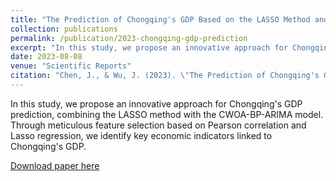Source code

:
 ```yaml
---
title: "The Prediction of Chongqing's GDP Based on the LASSO Method and Chaotic Whale Group Algorithm - Back Propagation Neural Network - ARIMA Model"
collection: publications
permalink: /publication/2023-chongqing-gdp-prediction
excerpt: "In this study, we propose an innovative approach for Chongqing's GDP prediction, combining the LASSO method with the CWOA-BP-ARIMA model."
date: 2023-08-08
venue: "Scientific Reports"
citation: "Chen, J., & Wu, J. (2023). \"The Prediction of Chongqing's GDP Based on the LASSO Method and Chaotic Whale Group Algorithm - Back Propagation Neural Network - ARIMA Model.\" <i>Scientific Reports</i>."
---
```


In this study, we propose an innovative approach for Chongqing's GDP prediction, combining the LASSO method with the CWOA-BP-ARIMA model. Through meticulous feature selection based on Pearson correlation and Lasso regression, we identify key economic indicators linked to Chongqing's GDP.

[Download paper here](http://ChenJuntao1.github.io/files/My%20paper1.pdf)




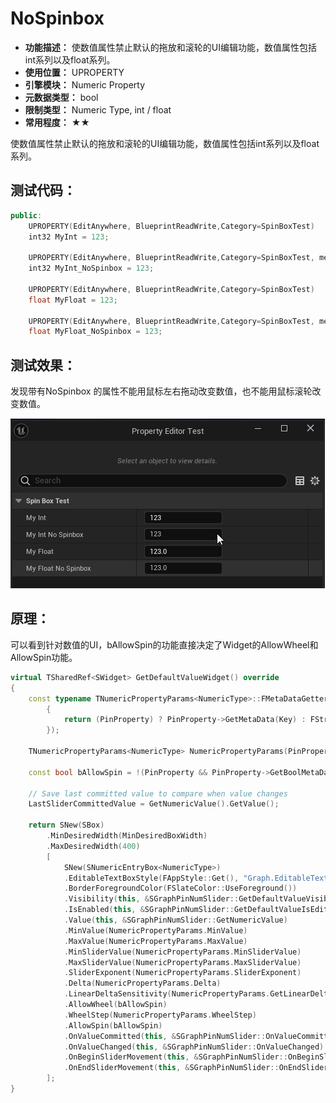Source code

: ﻿# NoSpinbox

- **功能描述：** 使数值属性禁止默认的拖放和滚轮的UI编辑功能，数值属性包括int系列以及float系列。
- **使用位置：** UPROPERTY
- **引擎模块：** Numeric Property
- **元数据类型：** bool
- **限制类型：** Numeric Type, int / float
- **常用程度：** ★★

使数值属性禁止默认的拖放和滚轮的UI编辑功能，数值属性包括int系列以及float系列。

## 测试代码：

```cpp
public:
	UPROPERTY(EditAnywhere, BlueprintReadWrite,Category=SpinBoxTest)
	int32 MyInt = 123;

	UPROPERTY(EditAnywhere, BlueprintReadWrite,Category=SpinBoxTest, meta = (NoSpinbox = true))
	int32 MyInt_NoSpinbox = 123;

	UPROPERTY(EditAnywhere, BlueprintReadWrite,Category=SpinBoxTest)
	float MyFloat = 123;

	UPROPERTY(EditAnywhere, BlueprintReadWrite,Category=SpinBoxTest, meta = (NoSpinbox = true))
	float MyFloat_NoSpinbox = 123;
```

## 测试效果：

发现带有NoSpinbox 的属性不能用鼠标左右拖动改变数值，也不能用鼠标滚轮改变数值。

![SpinBoxTest.gif](SpinBoxTest.gif)

## 原理：

可以看到针对数值的UI，bAllowSpin的功能直接决定了Widget的AllowWheel和AllowSpin功能。

```cpp
virtual TSharedRef<SWidget>	GetDefaultValueWidget() override
{
	const typename TNumericPropertyParams<NumericType>::FMetaDataGetter MetaDataGetter = TNumericPropertyParams<NumericType>::FMetaDataGetter::CreateLambda([&](const FName& Key)
		{
			return (PinProperty) ? PinProperty->GetMetaData(Key) : FString();
		});

	TNumericPropertyParams<NumericType> NumericPropertyParams(PinProperty, PinProperty ? MetaDataGetter : nullptr);
	
	const bool bAllowSpin = !(PinProperty && PinProperty->GetBoolMetaData("NoSpinbox"));

	// Save last committed value to compare when value changes
	LastSliderCommittedValue = GetNumericValue().GetValue();
	
	return SNew(SBox)
		.MinDesiredWidth(MinDesiredBoxWidth)
		.MaxDesiredWidth(400)
		[
			SNew(SNumericEntryBox<NumericType>)
			.EditableTextBoxStyle(FAppStyle::Get(), "Graph.EditableTextBox")
			.BorderForegroundColor(FSlateColor::UseForeground())
			.Visibility(this, &SGraphPinNumSlider::GetDefaultValueVisibility)
			.IsEnabled(this, &SGraphPinNumSlider::GetDefaultValueIsEditable)
			.Value(this, &SGraphPinNumSlider::GetNumericValue)
			.MinValue(NumericPropertyParams.MinValue)
			.MaxValue(NumericPropertyParams.MaxValue)
			.MinSliderValue(NumericPropertyParams.MinSliderValue)
			.MaxSliderValue(NumericPropertyParams.MaxSliderValue)
			.SliderExponent(NumericPropertyParams.SliderExponent)
			.Delta(NumericPropertyParams.Delta)
			.LinearDeltaSensitivity(NumericPropertyParams.GetLinearDeltaSensitivityAttribute())
			.AllowWheel(bAllowSpin)
			.WheelStep(NumericPropertyParams.WheelStep)
			.AllowSpin(bAllowSpin)
			.OnValueCommitted(this, &SGraphPinNumSlider::OnValueCommitted)
			.OnValueChanged(this, &SGraphPinNumSlider::OnValueChanged)
			.OnBeginSliderMovement(this, &SGraphPinNumSlider::OnBeginSliderMovement)
			.OnEndSliderMovement(this, &SGraphPinNumSlider::OnEndSliderMovement)
		];
}
```
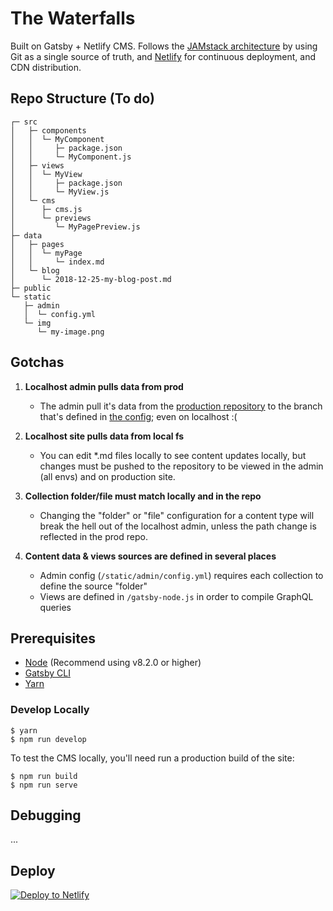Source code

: # The Waterfalls

Built on Gatsby + Netlify CMS. Follows the [JAMstack architecture](https://jamstack.org) by using Git as a single source of truth, and [Netlify](https://www.netlify.com) for continuous deployment, and CDN distribution.

## Repo Structure (To do)

```
┌─ src
│   ├─ components
│   │  └─ MyComponent
│   │     ├─ package.json
│   │     └─ MyComponent.js
│   ├─ views
│   │  └─ MyView
│   │     ├─ package.json
│   │     └─ MyView.js
│   └─ cms
│      ├─ cms.js
│      └─ previews
│         └─ MyPagePreview.js
├─ data
│   ├─ pages
│   │  └─ myPage
│   │     └─ index.md
│   └─ blog
│      └─ 2018-12-25-my-blog-post.md
├─ public
└─ static
   ├─ admin
   │  └─ config.yml
   └─ img
      └─ my-image.png
```

## Gotchas

1. **Localhost admin pulls data from prod**
    + The admin pull it's data from the [production repository](https://github.com/plankguy/the-waterfalls-netlify) to the branch that's defined in [the config](https://github.com/plankguy/the-waterfalls-netlify/blob/master/static/admin/config.yml#L4); even on localhost :(

2. **Localhost site pulls data from local fs**
    + You can edit *.md files locally to see content updates locally, but changes must be pushed to the repository to be viewed in the admin (all envs) and on production site.

3. **Collection folder/file must match locally and in the repo**
    + Changing the "folder" or "file" configuration for a content type will break the hell out of the localhost admin, unless the path change is reflected in the prod repo.

4. **Content data & views sources are defined in several places**
    + Admin config (`/static/admin/config.yml`) requires each collection to define the source "folder"
    + Views are defined in `/gatsby-node.js` in order to compile GraphQL queries

## Prerequisites

- [Node](https://nodejs.org/en/) (Recommend using v8.2.0 or higher)
- [Gatsby CLI](https://www.gatsbyjs.org/docs/)
- [Yarn](https://yarnpkg.com/)

### Develop Locally
```
$ yarn
$ npm run develop
```
To test the CMS locally, you'll need run a production build of the site:
```
$ npm run build
$ npm run serve
```

## Debugging
...

## Deploy

[![Deploy to Netlify](https://www.netlify.com/img/deploy/button.svg)](https://app.netlify.com/start/deploy?repository=https://github.com/plankguy/the-waterfalls-netlify)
•••
__WHAT IS REQUIRED__:
Read the records above. Show each line that has the string "using".

__EXERCISE SOLUTION__:
Built on Gatsby + Netlify CMS. Follows the [JAMstack architecture](https://jamstack.org) by using Git as a single source of truth, and [Netlify](https://www.netlify.com) for continuous deployment, and CDN distribution.
- [Node](https://nodejs.org/en/) (Recommend using v8.2.0 or higher)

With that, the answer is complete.